*** Records provided ***

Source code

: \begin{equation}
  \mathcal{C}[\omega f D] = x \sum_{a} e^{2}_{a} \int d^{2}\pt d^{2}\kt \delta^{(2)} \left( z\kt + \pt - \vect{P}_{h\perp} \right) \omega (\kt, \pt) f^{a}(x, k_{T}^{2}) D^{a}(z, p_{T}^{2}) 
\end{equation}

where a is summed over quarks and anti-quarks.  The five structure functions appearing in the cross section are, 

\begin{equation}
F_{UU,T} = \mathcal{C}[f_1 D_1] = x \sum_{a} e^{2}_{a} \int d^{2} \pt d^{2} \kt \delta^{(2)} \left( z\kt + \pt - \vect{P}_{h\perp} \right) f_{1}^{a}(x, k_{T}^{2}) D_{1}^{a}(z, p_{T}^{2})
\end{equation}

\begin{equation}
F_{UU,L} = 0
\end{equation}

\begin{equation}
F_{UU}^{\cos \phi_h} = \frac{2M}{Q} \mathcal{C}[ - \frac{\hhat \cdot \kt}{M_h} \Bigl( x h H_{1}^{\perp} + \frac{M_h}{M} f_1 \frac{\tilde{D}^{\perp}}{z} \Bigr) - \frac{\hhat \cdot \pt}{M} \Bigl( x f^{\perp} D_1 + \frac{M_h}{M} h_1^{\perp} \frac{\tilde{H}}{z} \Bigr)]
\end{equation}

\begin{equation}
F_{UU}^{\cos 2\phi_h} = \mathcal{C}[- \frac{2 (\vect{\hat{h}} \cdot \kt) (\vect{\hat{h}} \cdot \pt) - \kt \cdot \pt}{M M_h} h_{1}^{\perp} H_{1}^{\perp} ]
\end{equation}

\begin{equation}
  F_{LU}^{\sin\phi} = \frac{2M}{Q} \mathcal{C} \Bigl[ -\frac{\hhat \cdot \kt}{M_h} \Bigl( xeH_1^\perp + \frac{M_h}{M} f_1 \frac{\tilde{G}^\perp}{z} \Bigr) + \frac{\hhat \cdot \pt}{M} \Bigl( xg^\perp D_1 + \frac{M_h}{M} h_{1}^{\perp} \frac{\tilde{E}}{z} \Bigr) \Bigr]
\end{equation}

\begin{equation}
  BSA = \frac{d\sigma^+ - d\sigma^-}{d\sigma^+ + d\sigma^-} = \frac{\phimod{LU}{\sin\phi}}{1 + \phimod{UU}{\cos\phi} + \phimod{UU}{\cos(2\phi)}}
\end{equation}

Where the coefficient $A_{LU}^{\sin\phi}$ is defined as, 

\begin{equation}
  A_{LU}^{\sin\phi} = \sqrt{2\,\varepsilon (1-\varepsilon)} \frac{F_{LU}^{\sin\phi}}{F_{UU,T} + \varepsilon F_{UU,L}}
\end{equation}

*** End of Records provided ***

**Work instructions:** Go through the records and set each one down again, unchanged.

**Task solution:**
Source code

: \begin{equation}
  \mathcal{C}[\omega f D] = x \sum_{a} e^{2}_{a} \int d^{2}\pt d^{2}\kt \delta^{(2)} \left( z\kt + \pt - \vect{P}_{h\perp} \right) \omega (\kt, \pt) f^{a}(x, k_{T}^{2}) D^{a}(z, p_{T}^{2}) 
\end{equation}

where a is summed over quarks and anti-quarks.  The five structure functions appearing in the cross section are, 

\begin{equation}
F_{UU,T} = \mathcal{C}[f_1 D_1] = x \sum_{a} e^{2}_{a} \int d^{2} \pt d^{2} \kt \delta^{(2)} \left( z\kt + \pt - \vect{P}_{h\perp} \right) f_{1}^{a}(x, k_{T}^{2}) D_{1}^{a}(z, p_{T}^{2})
\end{equation}

\begin{equation}
F_{UU,L} = 0
\end{equation}

\begin{equation}
F_{UU}^{\cos \phi_h} = \frac{2M}{Q} \mathcal{C}[ - \frac{\hhat \cdot \kt}{M_h} \Bigl( x h H_{1}^{\perp} + \frac{M_h}{M} f_1 \frac{\tilde{D}^{\perp}}{z} \Bigr) - \frac{\hhat \cdot \pt}{M} \Bigl( x f^{\perp} D_1 + \frac{M_h}{M} h_1^{\perp} \frac{\tilde{H}}{z} \Bigr)]
\end{equation}

\begin{equation}
F_{UU}^{\cos 2\phi_h} = \mathcal{C}[- \frac{2 (\vect{\hat{h}} \cdot \kt) (\vect{\hat{h}} \cdot \pt) - \kt \cdot \pt}{M M_h} h_{1}^{\perp} H_{1}^{\perp} ]
\end{equation}

\begin{equation}
  F_{LU}^{\sin\phi} = \frac{2M}{Q} \mathcal{C} \Bigl[ -\frac{\hhat \cdot \kt}{M_h} \Bigl( xeH_1^\perp + \frac{M_h}{M} f_1 \frac{\tilde{G}^\perp}{z} \Bigr) + \frac{\hhat \cdot \pt}{M} \Bigl( xg^\perp D_1 + \frac{M_h}{M} h_{1}^{\perp} \frac{\tilde{E}}{z} \Bigr) \Bigr]
\end{equation}

\begin{equation}
  BSA = \frac{d\sigma^+ - d\sigma^-}{d\sigma^+ + d\sigma^-} = \frac{\phimod{LU}{\sin\phi}}{1 + \phimod{UU}{\cos\phi} + \phimod{UU}{\cos(2\phi)}}
\end{equation}

Where the coefficient $A_{LU}^{\sin\phi}$ is defined as, 

\begin{equation}
  A_{LU}^{\sin\phi} = \sqrt{2\,\varepsilon (1-\varepsilon)} \frac{F_{LU}^{\sin\phi}}{F_{UU,T} + \varepsilon F_{UU,L}}
\end{equation}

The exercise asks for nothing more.